→ EXERCISE BRIEF: Look through the material below and copy exactly the lines from the line with "Jarir is a Saudi" to the line with "- Expand the", those two lines included.

────────────────

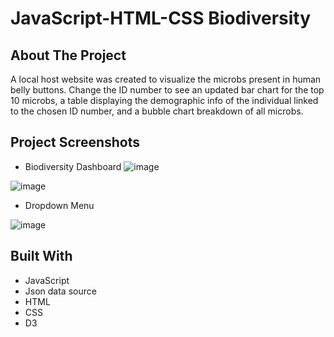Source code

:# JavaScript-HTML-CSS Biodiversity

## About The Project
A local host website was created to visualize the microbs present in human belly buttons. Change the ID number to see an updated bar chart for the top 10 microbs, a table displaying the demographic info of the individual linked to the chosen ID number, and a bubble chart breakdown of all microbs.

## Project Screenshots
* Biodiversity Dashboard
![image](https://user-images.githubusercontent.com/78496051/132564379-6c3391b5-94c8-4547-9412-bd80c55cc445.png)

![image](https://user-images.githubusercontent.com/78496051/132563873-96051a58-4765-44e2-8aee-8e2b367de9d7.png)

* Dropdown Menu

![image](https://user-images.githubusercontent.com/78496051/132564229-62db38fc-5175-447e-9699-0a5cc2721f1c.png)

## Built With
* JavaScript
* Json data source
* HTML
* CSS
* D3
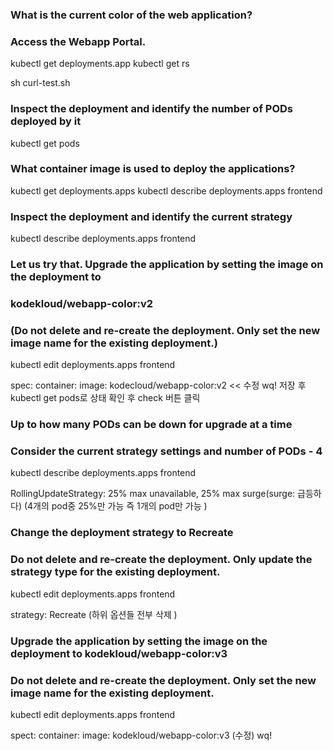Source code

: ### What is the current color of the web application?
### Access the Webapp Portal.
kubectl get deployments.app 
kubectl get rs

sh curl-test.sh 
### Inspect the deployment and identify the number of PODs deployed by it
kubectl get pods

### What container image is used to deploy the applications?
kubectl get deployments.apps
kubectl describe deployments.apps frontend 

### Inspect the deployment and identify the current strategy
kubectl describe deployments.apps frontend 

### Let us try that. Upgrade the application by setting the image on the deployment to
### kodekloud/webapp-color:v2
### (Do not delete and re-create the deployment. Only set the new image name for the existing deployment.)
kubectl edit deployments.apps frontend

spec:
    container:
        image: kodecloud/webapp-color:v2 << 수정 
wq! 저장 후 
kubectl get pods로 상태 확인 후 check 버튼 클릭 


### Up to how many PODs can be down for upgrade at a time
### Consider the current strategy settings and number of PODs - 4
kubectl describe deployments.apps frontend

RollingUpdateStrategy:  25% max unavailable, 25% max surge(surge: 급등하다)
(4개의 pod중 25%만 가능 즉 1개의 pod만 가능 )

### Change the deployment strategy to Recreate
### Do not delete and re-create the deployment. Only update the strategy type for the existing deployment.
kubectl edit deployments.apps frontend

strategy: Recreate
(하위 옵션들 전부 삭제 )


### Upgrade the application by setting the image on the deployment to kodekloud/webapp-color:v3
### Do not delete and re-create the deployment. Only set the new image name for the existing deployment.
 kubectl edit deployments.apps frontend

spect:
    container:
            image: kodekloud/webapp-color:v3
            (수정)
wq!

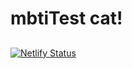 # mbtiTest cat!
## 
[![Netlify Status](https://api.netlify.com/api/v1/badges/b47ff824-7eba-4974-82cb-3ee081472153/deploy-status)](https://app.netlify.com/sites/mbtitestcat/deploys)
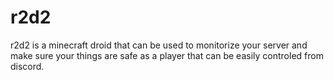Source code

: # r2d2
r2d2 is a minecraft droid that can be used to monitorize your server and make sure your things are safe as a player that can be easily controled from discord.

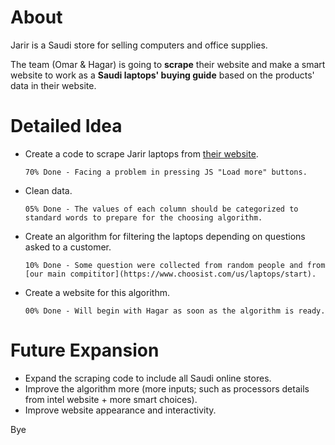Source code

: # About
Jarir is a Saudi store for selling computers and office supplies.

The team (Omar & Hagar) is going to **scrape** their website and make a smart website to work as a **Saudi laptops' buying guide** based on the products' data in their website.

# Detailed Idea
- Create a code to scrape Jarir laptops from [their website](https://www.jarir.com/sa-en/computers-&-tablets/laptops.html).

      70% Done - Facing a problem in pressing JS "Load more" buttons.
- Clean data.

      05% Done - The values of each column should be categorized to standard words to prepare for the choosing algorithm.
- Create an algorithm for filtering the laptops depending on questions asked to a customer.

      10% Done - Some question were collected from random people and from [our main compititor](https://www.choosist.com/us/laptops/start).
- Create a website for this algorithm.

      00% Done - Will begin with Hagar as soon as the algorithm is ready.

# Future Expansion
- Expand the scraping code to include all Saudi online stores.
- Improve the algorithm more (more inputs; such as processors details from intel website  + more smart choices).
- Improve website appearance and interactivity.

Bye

────────────────

→ RESPONSE AREA:
Jarir is a Saudi store for selling computers and office supplies.

The team (Omar & Hagar) is going to **scrape** their website and make a smart website to work as a **Saudi laptops' buying guide** based on the products' data in their website.

# Detailed Idea
- Create a code to scrape Jarir laptops from [their website](https://www.jarir.com/sa-en/computers-&-tablets/laptops.html).

      70% Done - Facing a problem in pressing JS "Load more" buttons.
- Clean data.

      05% Done - The values of each column should be categorized to standard words to prepare for the choosing algorithm.
- Create an algorithm for filtering the laptops depending on questions asked to a customer.

      10% Done - Some question were collected from random people and from [our main compititor](https://www.choosist.com/us/laptops/start).
- Create a website for this algorithm.

      00% Done - Will begin with Hagar as soon as the algorithm is ready.

# Future Expansion
- Expand the scraping code to include all Saudi online stores.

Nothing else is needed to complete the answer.